At Williams Elementary, incoming fifth-graders Beckett Hild and Griffin McGuire are among the students who have attended both Fifth Quarter and Jump Start.
“I just like hanging out with my friends and doing math and other stuff,” McGuire said, adding that he is a big fan of recess.
Beckett Hild said he has focused on the “education side of things” this summer while still having fun with friends at school. He said he really enjoyed the science activity in which they made paper airplanes and tested how far they would fly, which was more than 42 feet for his group’s plane.
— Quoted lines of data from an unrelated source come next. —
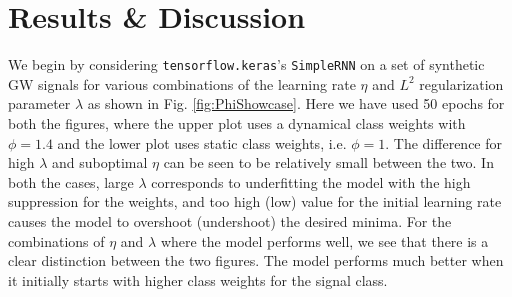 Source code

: \documentclass[%
reprint,
amsmath,amssymb,
aps,
]{revtex4-2}
\begin{document}
\section{Results \& Discussion}
\label{sec:results}
We begin by considering \texttt{tensorflow.keras}'s \texttt{SimpleRNN} on a set of synthetic GW signals for various combinations of the learning rate $\eta$ and $L^2$ regularization parameter $\lambda$ as shown in Fig. \ref{fig:PhiShowcase}. Here we have used 50 epochs for both the figures, where the upper plot uses a dynamical class weights with $\phi=1.4$ and the lower plot uses static class weights, i.e. $\phi=1$. The difference for high $\lambda$ and suboptimal $\eta$ can be seen to be relatively small between the two. In both the cases, large $\lambda$ corresponds to underfitting the model with the high suppression for the weights, and too high (low) value for the initial learning rate causes the model to overshoot (undershoot) the desired minima. For the combinations of $\eta$ and $\lambda$ where the model performs well, we see that there is a clear distinction between the two figures. The model performs much better when it initially starts with higher class weights for the signal class.
\end{document}
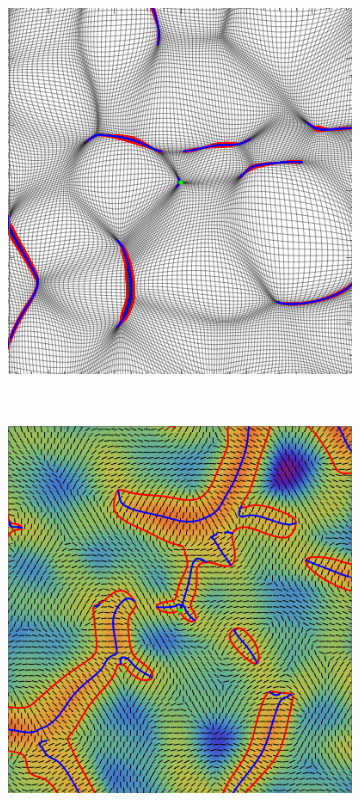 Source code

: \documentclass[a4paper, 11pt]{article}
\begin{document}
\begin{figure}
\begin{subfigure}[b]{0.28\textwidth}
\end{subfigure}~
\begin{subfigure}[b]{0.28\textwidth}
\includegraphics[width=\textwidth]{Elliptic_Nb}
\end{subfigure}\\ \vspace{0.2\baselineskip}
\begin{subfigure}[b]{0.28\textwidth}
\includegraphics[width=\textwidth]{Hyperbolic_L}

\end{subfigure}
\end{figure}
\end{document}
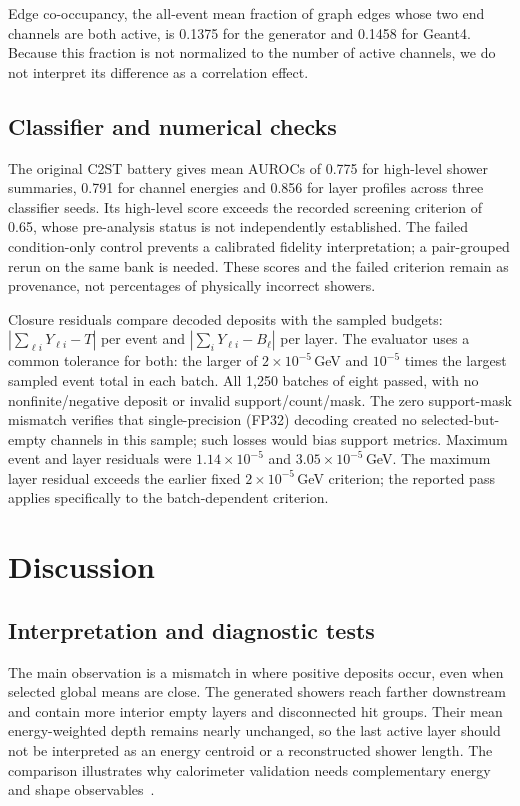 \documentclass[10pt]{article}
\begin{document}
Edge co-occupancy, the all-event mean fraction of graph edges whose two end channels are both active, is 0.1375 for the generator and 0.1458 for Geant4. Because this fraction is not normalized to the number of active channels, we do not interpret its difference as a correlation effect.

\subsection{Classifier and numerical checks}

The original C2ST battery gives mean AUROCs of 0.775 for high-level shower summaries, 0.791 for channel energies and 0.856 for layer profiles across three classifier seeds. Its high-level score exceeds the recorded screening criterion of 0.65, whose pre-analysis status is not independently established. The failed condition-only control prevents a calibrated fidelity interpretation; a pair-grouped rerun on the same bank is needed. These scores and the failed criterion remain as provenance, not percentages of physically incorrect showers.

Closure residuals compare decoded deposits with the sampled budgets: $|\sum_{\ell i}Y_{\ell i}-T|$ per event and $|\sum_iY_{\ell i}-B_\ell|$ per layer. The evaluator uses a common tolerance for both: the larger of $2\times10^{-5}$\,GeV and $10^{-5}$ times the largest sampled event total in each batch. All 1,250 batches of eight passed, with no nonfinite/negative deposit or invalid support/count/mask. The zero support-mask mismatch verifies that single-precision (FP32) decoding created no selected-but-empty channels in this sample; such losses would bias support metrics. Maximum event and layer residuals were $1.14\times10^{-5}$ and $3.05\times10^{-5}$\,GeV. The maximum layer residual exceeds the earlier fixed $2\times10^{-5}$\,GeV criterion; the reported pass applies specifically to the batch-dependent criterion.

\FloatBarrier
\section{Discussion}
\label{sec:discussion}

\subsection{Interpretation and diagnostic tests}

The main observation is a mismatch in where positive deposits occur, even when selected global means are close. The generated showers reach farther downstream and contain more interior empty layers and disconnected hit groups. Their mean energy-weighted depth remains nearly unchanged, so the last active layer should not be interpreted as an energy centroid or a reconstructed shower length. The comparison illustrates why calorimeter validation needs complementary energy and shape observables~\cite{calochallenge,kansalmetrics}.
\end{document}
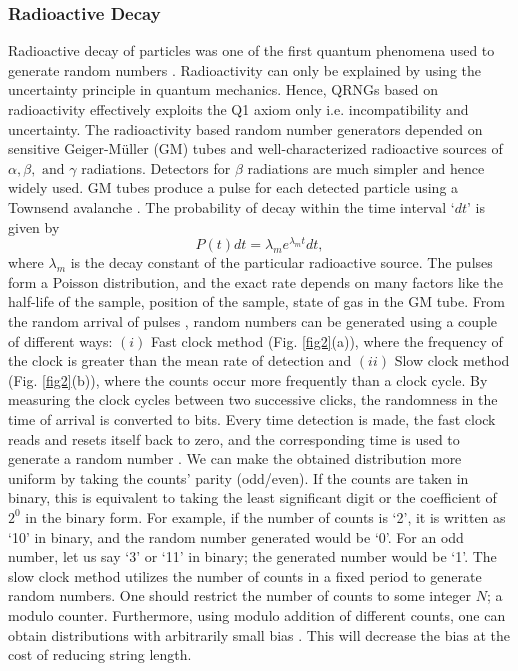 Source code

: \documentclass[]{interact}
\theoremstyle{plain}%
\theoremstyle{definition}
\theoremstyle{remark}
\begin{document}
\subsubsection{Radioactive Decay}
\label{radio}
 Radioactive decay of particles was one of the first quantum phenomena used to generate random numbers \cite{doi:10.1063/1.1658698}. Radioactivity can only be explained by using the uncertainty principle in quantum mechanics. Hence, QRNGs based on radioactivity effectively exploits the Q1 axiom only i.e. incompatibility and uncertainty.  The radioactivity based random number generators depended on sensitive Geiger-Müller (GM) tubes and well-characterized radioactive sources of $\alpha, \beta, \text { and } \gamma$ radiations. Detectors for $\beta$ radiations are much simpler and hence widely used. GM tubes produce a pulse for each detected particle using a Townsend avalanche \cite{1698087}. The probability of decay within the time interval `$dt$' is given by $$P(t)dt=\lambda_me^{\lambda_mt}dt,$$ where $\lambda_m$ is the decay constant of the particular radioactive source. The pulses form a Poisson distribution, and the exact rate depends on many factors like the half-life of the sample, position of the sample, state of gas in the GM tube. From the random arrival of pulses \cite{SILVERMAN1999265}, random numbers can be generated using a couple of different ways: $(i)$ Fast clock method \cite{Vincent_1970} (Fig. \ref{fig2}(a)), where the frequency of the clock is greater than the mean rate of detection and $(ii)$ Slow clock method \cite{doi:10.1063/1.1658698} (Fig. \ref{fig2}(b)), where the counts occur more frequently than a clock cycle. By measuring the clock cycles between two successive clicks, the randomness in the time of arrival is converted to bits. Every time detection is made, the fast clock reads and resets itself back to zero, and the corresponding time is used to generate a random number \cite{ishida1956random}. We can make the obtained distribution more uniform by taking the counts' parity (odd/even). If the counts are taken in binary, this is equivalent to taking the least significant digit or the coefficient of $2^0$ in the binary form. For example, if the number of counts is `2', it is written as `10' in binary, and the random number generated would be `0'. For an odd number, let us say `3' or `11' in binary; the generated number would be `1'. The slow clock method utilizes the number of counts in a fixed period to generate random numbers. One should restrict the number of counts to some integer $N$; a modulo counter. Furthermore, using modulo addition of different counts, one can obtain distributions with arbitrarily small bias \cite{doi:10.1063/1.1658698}. This will decrease the bias at the cost of reducing string length.
\end{document}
Parent Amber Carrell said her son, Myles, has been attending summer classes at Williams Elementary in preparation for second grade there. She said Myles has had the flexibility to go on summer vacations with their family and has gotten to have his first-grader teacher, Kari Ruppert, as a summer school instructor.
“I think (Myles) has done very well. He has increased in his reading level from where he was at before,” Carrell said. “He likes going to school. He likes the interaction with the other kids and spending time with them and learning. He likes to learn.”